Griet Steel explores women’s digital connections in Sudan, where women’s physical mobility is very much restricted as a result of traditional gender norms. Griet explores the significance of smartphones in family relationships across physical distance and discusses the associated limitations and possibilities for empowerment. Griet is a cultural anthropologist and postdoctoral fellow at KU Leuven the who works on new technologies in urban Africa.
On a tremendously hot afternoon in Khartoum, I am soaking up the freshness of one of the only air-conditioned rooms in my Sudanese family’s compound when my mother-in-law’s mobile phone suddenly jolts to life. Even before she answers the phone we instinctively start to dance and sing to the Sudanese pop song that is her ringtone. This scene resembles the way mobile phones have brought joy and happiness as well as possibilities for increased global connectivity into daily family life in Sudan.
Shrinking spaces: migration and online connectivity
After my husband migrated to Chad about 20 years ago, weeks and even months passed before he had any contact with his family in Sudan. Back then communication with his mother was limited to a fixed line at his sister’s office, with sporadic contact. Once phones were able to match the mobility of people, their contact changed drastically.
For the past few years, and since she has had a mobile phone, my mother-in-law is in better contact with her three children as well as her three grandchildren living abroad. Although she does not call frequently, simply having the possibility of calling when she feels like it has significantly decreased the vast physical distance between them.
Yet with an older mobile phone, my mother-in-law maintains a digital disadvantage in comparison with her children who have a plethora of polymedia in their hands to watch funny videos, to instant message, or to exchange pictures on Facebook and Instagram. While they do not need brokers to successfully navigate the smartphone, my mother-in-law still depends on the assistance (and the smartphones) of her children to participate in the family WhatsApp group to instantly exchange animated information on their turbulent daily lives in Saudi Arabia, the UK, Belgium and Sudan.
Expanding spaces: female online entrepreneurship
In contrast, the WhatsApp groups that I found during my research are set up for other, more economically oriented, reasons. Instead of exchanging images of the daily undertakings of family members living at home and abroad, the online entrepreneurs I worked with exchange images of commodities they wish to sell though the internet. In line with the increasing popularity of smartphones, ever more Sudanese women – and mothers in particular – are using digital media to sell Western garments and fashion accessories as well as locally concocted perfumes and cosmetics.
Most of these online vendors do not physically move to run their businesses. Instead, smartphones and applications like WhatsApp create a space where they can simultaneously keep an eye on their children and be in continuous interaction with the outside world. For these women, online interaction has shaped the first contours of a worldwide yet home-based economic activity – a place where business now can be combined with the social expectations held of Sudanese mothers.
When I asked about the core value of their online businesses, the vendors do not necessarily point to profitability or other economic benefits. To them, the social aspect of the business turns out to be more important as it helps distract them from the social isolation of being a housewife. As a result of their online businesses, these vendors have cultivated an active social network with women across the globe with whom they are in permanent contact, for both economic as well as social reasons.

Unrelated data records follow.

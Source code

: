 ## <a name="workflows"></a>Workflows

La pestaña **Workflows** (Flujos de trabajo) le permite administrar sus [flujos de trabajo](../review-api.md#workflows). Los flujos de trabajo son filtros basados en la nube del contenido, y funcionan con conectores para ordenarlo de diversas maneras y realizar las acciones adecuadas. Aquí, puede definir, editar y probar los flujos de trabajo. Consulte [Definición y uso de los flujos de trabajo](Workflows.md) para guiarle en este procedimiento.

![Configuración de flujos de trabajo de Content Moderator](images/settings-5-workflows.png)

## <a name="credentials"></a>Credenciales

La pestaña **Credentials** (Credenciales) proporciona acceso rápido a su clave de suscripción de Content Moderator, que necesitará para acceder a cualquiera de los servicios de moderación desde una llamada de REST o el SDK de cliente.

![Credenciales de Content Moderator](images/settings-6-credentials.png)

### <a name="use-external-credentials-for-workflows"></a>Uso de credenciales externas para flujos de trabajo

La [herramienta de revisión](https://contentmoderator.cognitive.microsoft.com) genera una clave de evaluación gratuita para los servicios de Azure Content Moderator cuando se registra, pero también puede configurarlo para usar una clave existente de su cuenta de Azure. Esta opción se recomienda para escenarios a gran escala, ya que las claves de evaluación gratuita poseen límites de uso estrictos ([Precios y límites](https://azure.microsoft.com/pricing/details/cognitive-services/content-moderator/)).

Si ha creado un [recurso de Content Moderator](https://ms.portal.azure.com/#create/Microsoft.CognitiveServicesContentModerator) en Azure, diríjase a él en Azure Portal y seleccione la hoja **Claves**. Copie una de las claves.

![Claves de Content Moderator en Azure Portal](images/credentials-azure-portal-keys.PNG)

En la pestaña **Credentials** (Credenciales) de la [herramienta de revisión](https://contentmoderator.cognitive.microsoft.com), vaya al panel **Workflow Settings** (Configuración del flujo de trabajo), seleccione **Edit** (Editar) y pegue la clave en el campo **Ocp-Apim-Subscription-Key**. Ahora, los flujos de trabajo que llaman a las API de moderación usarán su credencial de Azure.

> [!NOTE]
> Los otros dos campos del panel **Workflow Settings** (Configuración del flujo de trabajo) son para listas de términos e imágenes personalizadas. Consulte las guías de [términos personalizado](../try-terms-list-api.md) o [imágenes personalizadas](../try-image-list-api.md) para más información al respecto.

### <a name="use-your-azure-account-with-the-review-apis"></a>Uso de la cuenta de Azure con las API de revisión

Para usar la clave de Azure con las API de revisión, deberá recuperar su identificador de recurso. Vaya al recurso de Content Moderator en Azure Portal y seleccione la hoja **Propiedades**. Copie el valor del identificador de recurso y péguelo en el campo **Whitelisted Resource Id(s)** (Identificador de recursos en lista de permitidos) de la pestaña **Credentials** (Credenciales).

Remaking spaces through global connection
More than 1.2 million Sudanese migrants live abroad. While smartphones have not reduced the actual physical distance between the Sudanese and their diaspora, new communication technologies have simultaneously shrunk as well as expanded spaces of social and economic interaction, especially for women. As one of the online vendors once observed:
When you have a smartphone, you have the whole world in your hands.
Although this metaphor is used across the globe to express the advantages of digital connection, it has a special connotation in Sudan where women’s physical mobility is very much restricted as a result of traditional gender norms. The expression illustrates that women no longer have to move outdoors to be in connection with the outside world. As such, and as argued in a post by a researcher in Pakistan, internet access might actually help to maintain social norms that keep women from the public sphere. At the same time, women’s digital connections transmit the emotional and economic ties that bind family and friends as well as clients and consumers across a geographical scale. As a result, the ability to strengthen their positions in the home as well as in society might indeed empower Sudanese women after all.